そんなこと言われても。なにがなんだか。 
「その女のことを嗅ぎ回ったから、向こうに気づかれたんだ。『それ』はあきらかにまばたきだよ」 
どういうことだろう? 
「霊視ってあるよね?
 霊視されている人間の目の前に、霊視している人間の顔が浮かぶっていう話、聞いたことない?  
 それとはちょっと違うけど、そのまばたきは『見ている側』のまばたきだと思う」 
そんなバカな。
「見られてるっていうんですか」 
「その女はヤバイ。なんとかした方がいい」 
「なんとかなんて、どうしたらいいんですか」 
師匠は「謝りに行ってきたら?」と、他人事まるだしの口調で言った。 
「ついて来て下さいよ」と泣きついたが、相手にされない。 
「怖いんですか」と伝家の宝刀を抜いたが、「女は怖い」の一言でかわされてしまった。 

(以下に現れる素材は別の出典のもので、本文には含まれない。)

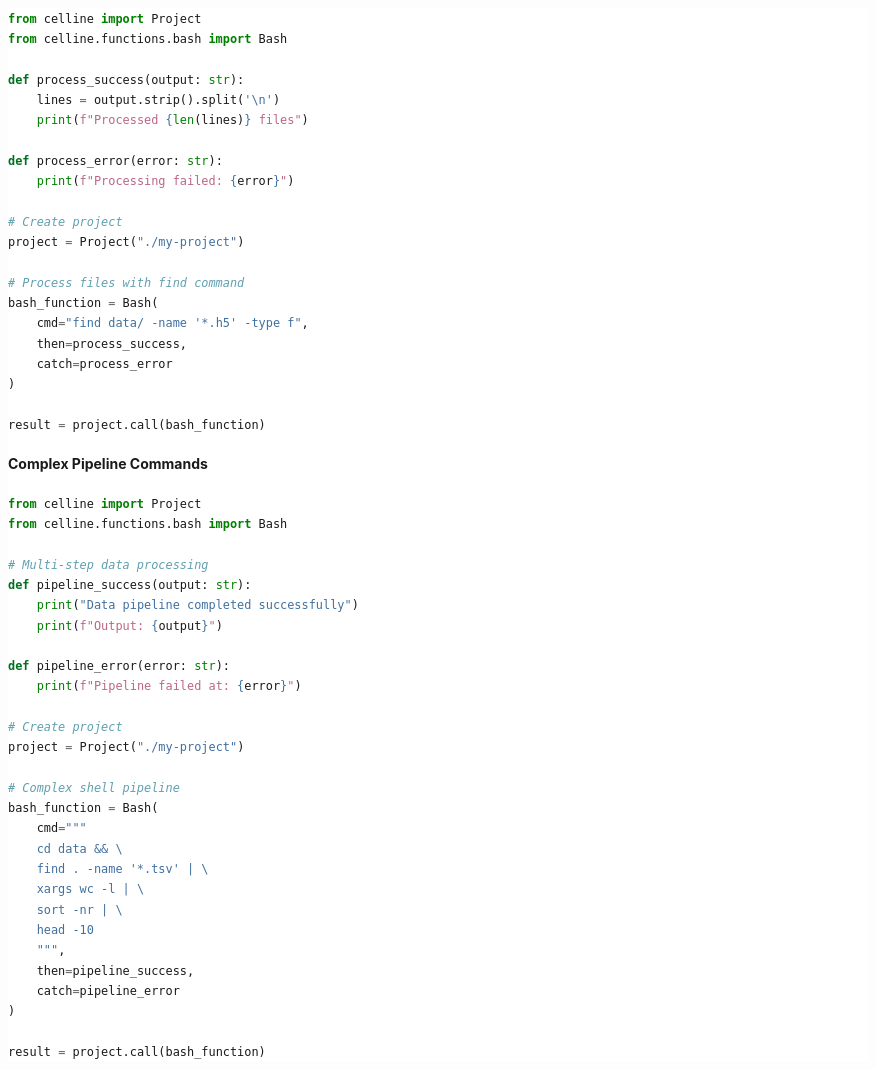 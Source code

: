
 ```python
from celline import Project
from celline.functions.bash import Bash

def process_success(output: str):
    lines = output.strip().split('\n')
    print(f"Processed {len(lines)} files")

def process_error(error: str):
    print(f"Processing failed: {error}")

# Create project
project = Project("./my-project")

# Process files with find command
bash_function = Bash(
    cmd="find data/ -name '*.h5' -type f",
    then=process_success,
    catch=process_error
)

result = project.call(bash_function)
```

#### Complex Pipeline Commands

```python
from celline import Project
from celline.functions.bash import Bash

# Multi-step data processing
def pipeline_success(output: str):
    print("Data pipeline completed successfully")
    print(f"Output: {output}")

def pipeline_error(error: str):
    print(f"Pipeline failed at: {error}")

# Create project
project = Project("./my-project")

# Complex shell pipeline
bash_function = Bash(
    cmd="""
    cd data && \
    find . -name '*.tsv' | \
    xargs wc -l | \
    sort -nr | \
    head -10
    """,
    then=pipeline_success,
    catch=pipeline_error
)

result = project.call(bash_function)
```
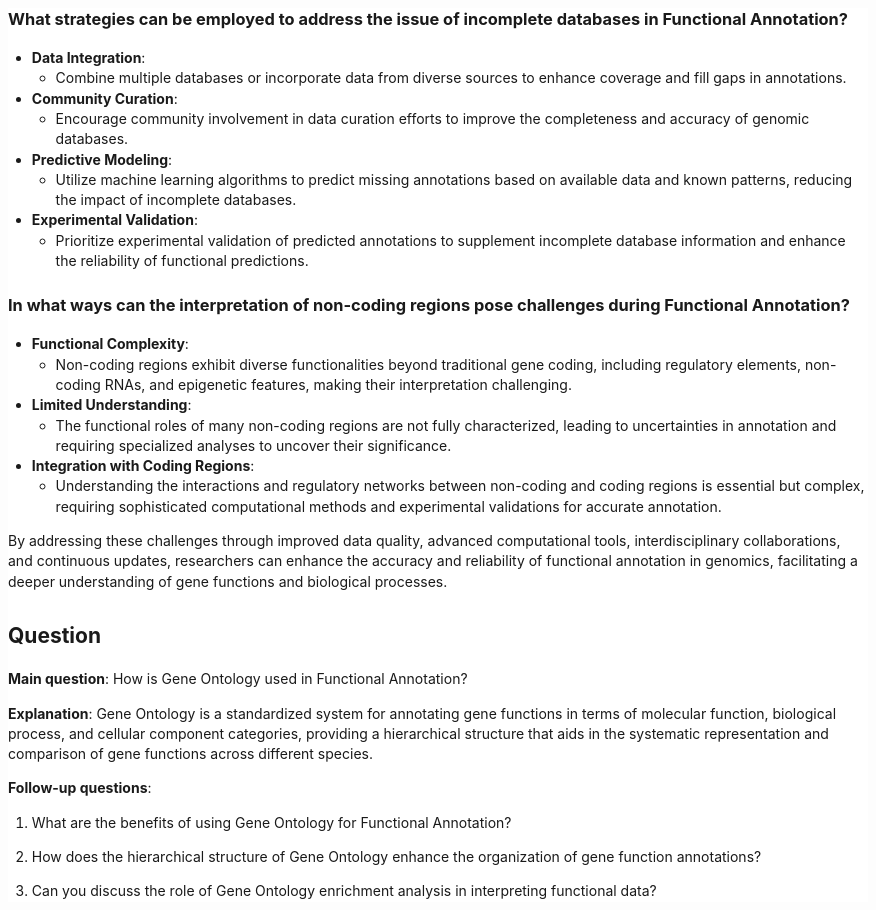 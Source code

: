 ### What strategies can be employed to address the issue of incomplete databases in Functional Annotation?

- **Data Integration**:
  - Combine multiple databases or incorporate data from diverse sources to enhance coverage and fill gaps in annotations.
- **Community Curation**:
  - Encourage community involvement in data curation efforts to improve the completeness and accuracy of genomic databases.
- **Predictive Modeling**:
  - Utilize machine learning algorithms to predict missing annotations based on available data and known patterns, reducing the impact of incomplete databases.
- **Experimental Validation**:
  - Prioritize experimental validation of predicted annotations to supplement incomplete database information and enhance the reliability of functional predictions.

### In what ways can the interpretation of non-coding regions pose challenges during Functional Annotation?

- **Functional Complexity**:
  - Non-coding regions exhibit diverse functionalities beyond traditional gene coding, including regulatory elements, non-coding RNAs, and epigenetic features, making their interpretation challenging.
- **Limited Understanding**:
  - The functional roles of many non-coding regions are not fully characterized, leading to uncertainties in annotation and requiring specialized analyses to uncover their significance.
- **Integration with Coding Regions**:
  - Understanding the interactions and regulatory networks between non-coding and coding regions is essential but complex, requiring sophisticated computational methods and experimental validations for accurate annotation.

By addressing these challenges through improved data quality, advanced computational tools, interdisciplinary collaborations, and continuous updates, researchers can enhance the accuracy and reliability of functional annotation in genomics, facilitating a deeper understanding of gene functions and biological processes.

## Question
**Main question**: How is Gene Ontology used in Functional Annotation?

**Explanation**: Gene Ontology is a standardized system for annotating gene functions in terms of molecular function, biological process, and cellular component categories, providing a hierarchical structure that aids in the systematic representation and comparison of gene functions across different species.

**Follow-up questions**:

1. What are the benefits of using Gene Ontology for Functional Annotation?

2. How does the hierarchical structure of Gene Ontology enhance the organization of gene function annotations?

3. Can you discuss the role of Gene Ontology enrichment analysis in interpreting functional data?


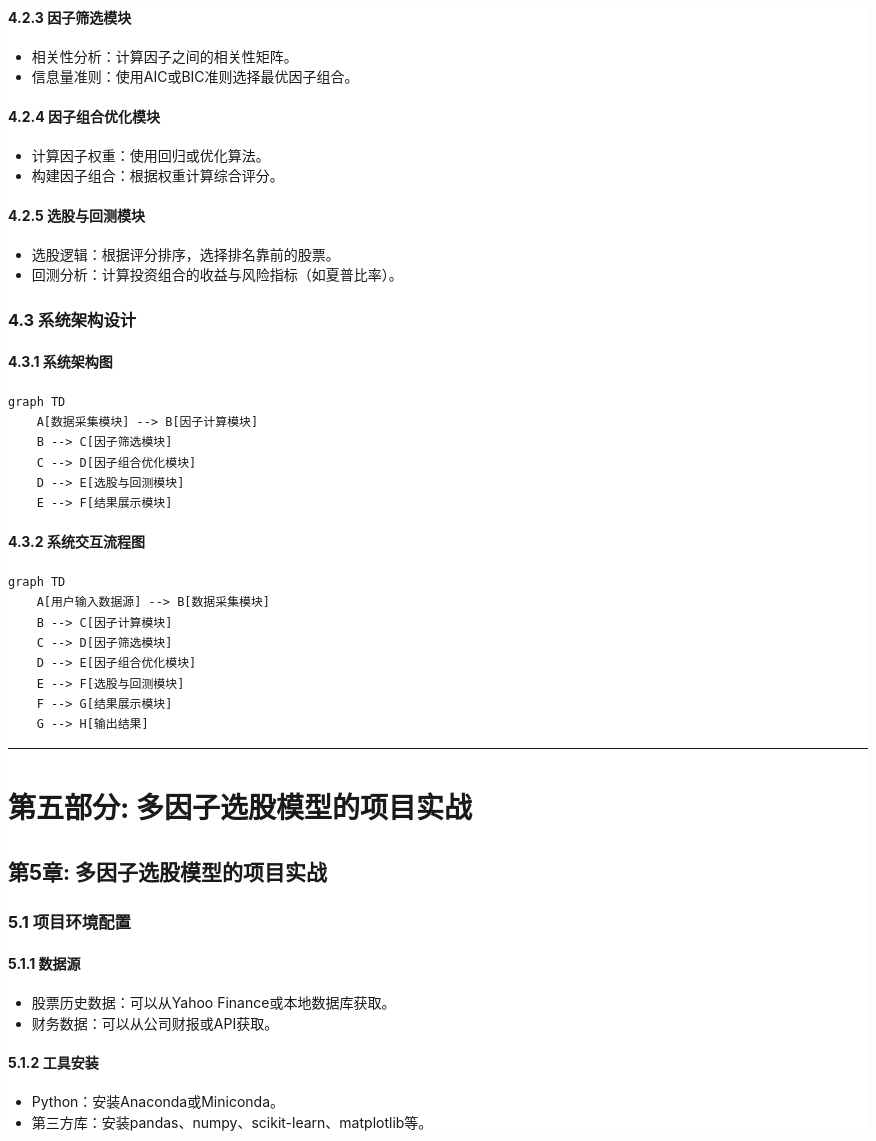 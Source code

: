 #### 4.2.3 因子筛选模块  
- 相关性分析：计算因子之间的相关性矩阵。  
- 信息量准则：使用AIC或BIC准则选择最优因子组合。  

#### 4.2.4 因子组合优化模块  
- 计算因子权重：使用回归或优化算法。  
- 构建因子组合：根据权重计算综合评分。  

#### 4.2.5 选股与回测模块  
- 选股逻辑：根据评分排序，选择排名靠前的股票。  
- 回测分析：计算投资组合的收益与风险指标（如夏普比率）。  

### 4.3 系统架构设计

#### 4.3.1 系统架构图  
```mermaid
graph TD
    A[数据采集模块] --> B[因子计算模块]
    B --> C[因子筛选模块]
    C --> D[因子组合优化模块]
    D --> E[选股与回测模块]
    E --> F[结果展示模块]
```

#### 4.3.2 系统交互流程图  
```mermaid
graph TD
    A[用户输入数据源] --> B[数据采集模块]
    B --> C[因子计算模块]
    C --> D[因子筛选模块]
    D --> E[因子组合优化模块]
    E --> F[选股与回测模块]
    F --> G[结果展示模块]
    G --> H[输出结果]
```

---

# 第五部分: 多因子选股模型的项目实战

## 第5章: 多因子选股模型的项目实战

### 5.1 项目环境配置

#### 5.1.1 数据源  
- 股票历史数据：可以从Yahoo Finance或本地数据库获取。  
- 财务数据：可以从公司财报或API获取。  

#### 5.1.2 工具安装  
- Python：安装Anaconda或Miniconda。  
- 第三方库：安装pandas、numpy、scikit-learn、matplotlib等。  
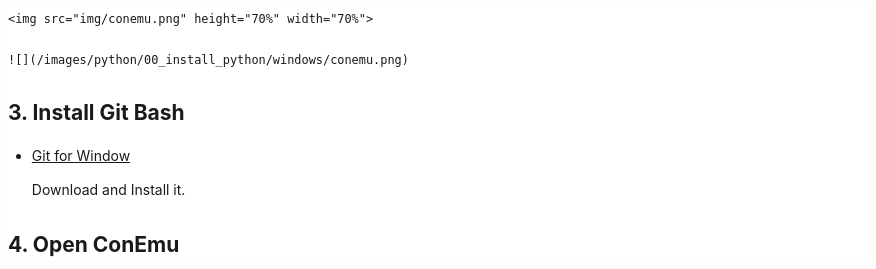     <img src="img/conemu.png" height="70%" width="70%">

    ![](/images/python/00_install_python/windows/conemu.png)
  
## 3. Install Git Bash

- [Git for Window](https://gitforwindows.org/)

    Download and Install it.

## 4. Open ConEmu
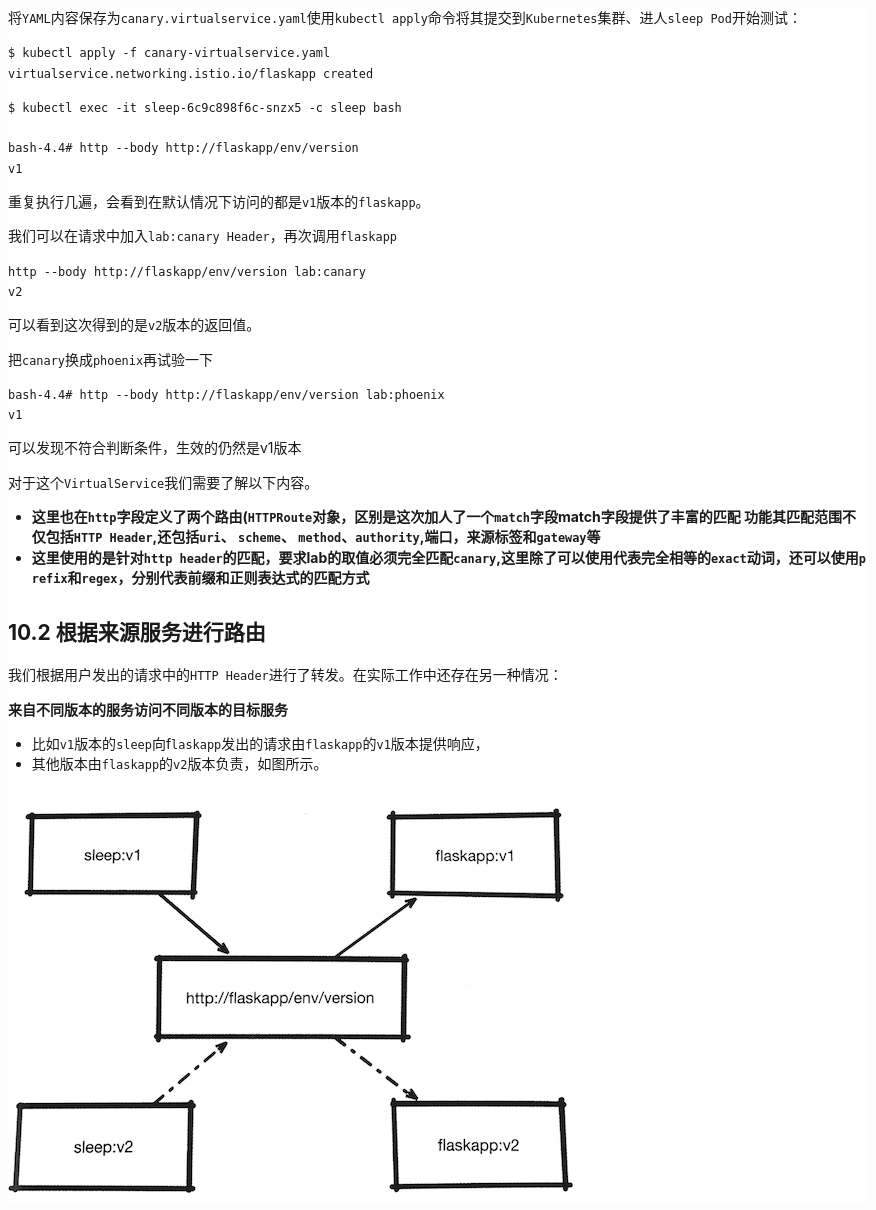 将`YAML`内容保存为`canary.virtualservice.yaml`使用`kubectl apply`命令将其提交到`Kubernetes`集群、进人`sleep Pod`开始测试： 

```
$ kubectl apply -f canary-virtualservice.yaml 
virtualservice.networking.istio.io/flaskapp created
```

```
$ kubectl exec -it sleep-6c9c898f6c-snzx5 -c sleep bash

bash-4.4# http --body http://flaskapp/env/version
v1
```
重复执行几遍，会看到在默认情况下访问的都是`v1`版本的`flaskapp`。 

我们可以在请求中加入`lab:canary Header`，再次调用`flaskapp`

```
http --body http://flaskapp/env/version lab:canary
v2
```

可以看到这次得到的是`v2`版本的返回值。 

把`canary`换成`phoenix`再试验一下 
 
```
bash-4.4# http --body http://flaskapp/env/version lab:phoenix
v1
```

可以发现不符合判断条件，生效的仍然是v1版本 

对于这个`VirtualService`我们需要了解以下内容。
 
* **这里也在`http`字段定义了两个路由(`HTTPRoute`对象，区别是这次加人了一个`match`字段match字段提供了丰富的匹配 功能其匹配范围不仅包括`HTTP Header`,还包括`uri`、 `scheme`、 `method`、`authority`,端口，来源标签和`gateway`等**
* **这里使用的是针对`http header`的匹配，要求lab的取值必须完全匹配`canary`,这里除了可以使用代表完全相等的`exact`动词，还可以使用`prefix`和`regex`，分别代表前缀和正则表达式的匹配方式**

## 10.2 根据来源服务进行路由 

我们根据用户发出的请求中的`HTTP Header`进行了转发。在实际工作中还存在另一种情况：

**来自不同版本的服务访问不同版本的目标服务**

* 比如`v1`版本的`sleep`向f`laskapp`发出的请求由`flaskapp`的`v1`版本提供响应，
* 其他版本由`flaskapp`的`v2`版本负责，如图所示。 

![Alt Image Text](images/10_2.png "Body image")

京介さんのマンションへ向かう途中、俺は悲壮な覚悟で夜道を歩いていた。 
自転車がパンクしたのだった。偶然のような気がしない。 
またガムを踏んだ。
偶然のような気がしないのだ。 
地面に靴をこすりつけようとして、ふと靴の裏を見てみた。 
心臓が止まりそうになった。
なにもついていなかった!ガムどころか泥も汚れもなにも。 
では、あの足の裏を引っ張られる感覚は一体なに?
『京子』さんのことを嗅ぎ回るようになってから、やたら踏むようになったガムは、
もしかしてすべてガムではなかったのだろうか?
立ち止まった俺を、俺のではないまばたきが襲った。 
上から閉じていく世界のその先端に、一瞬、ほんの一瞬、黒く長いものが見えた気がした。
睫毛?
そう思ったとき、俺は駆け出した。
勘弁してください!そう心の中で叫びながらマンションへ走った。 

チャイムを鳴らしたあと、「うーい」というだるそうな声とともにドアが開いた。 
「すみませんでした!」
京介さんは俺を見下ろしてすぐにしゃがんだ。 
「なんでいきなり土下座なんだ。まあとにかく入れ」と言って部屋に上がらされた。 

俺は半泣きで謝罪の言葉を口にして、今までのことを話したはずだが、あまり覚えていない。 
俺の要領を得ない話を聞き終わったあと、
京介さんはため息をついてジーンズのポケットをごそごそと探り、財布から自動二輪の免許書を取り出した。 
『山中ちひろ』
そう書いてあった。 
俺は間抜け面で、「だ、だって、背が高くてショートで・・・」と言ったが、 
「私は高校のときはずっとロングだ。バカか」と言われた。
じゃあ、間崎京子というのは・・・ 
「お前は命知らずだな。あいつにだけは近づかないほうがいい」 
どこかホッとして、そしてすぐに鳥肌が立った。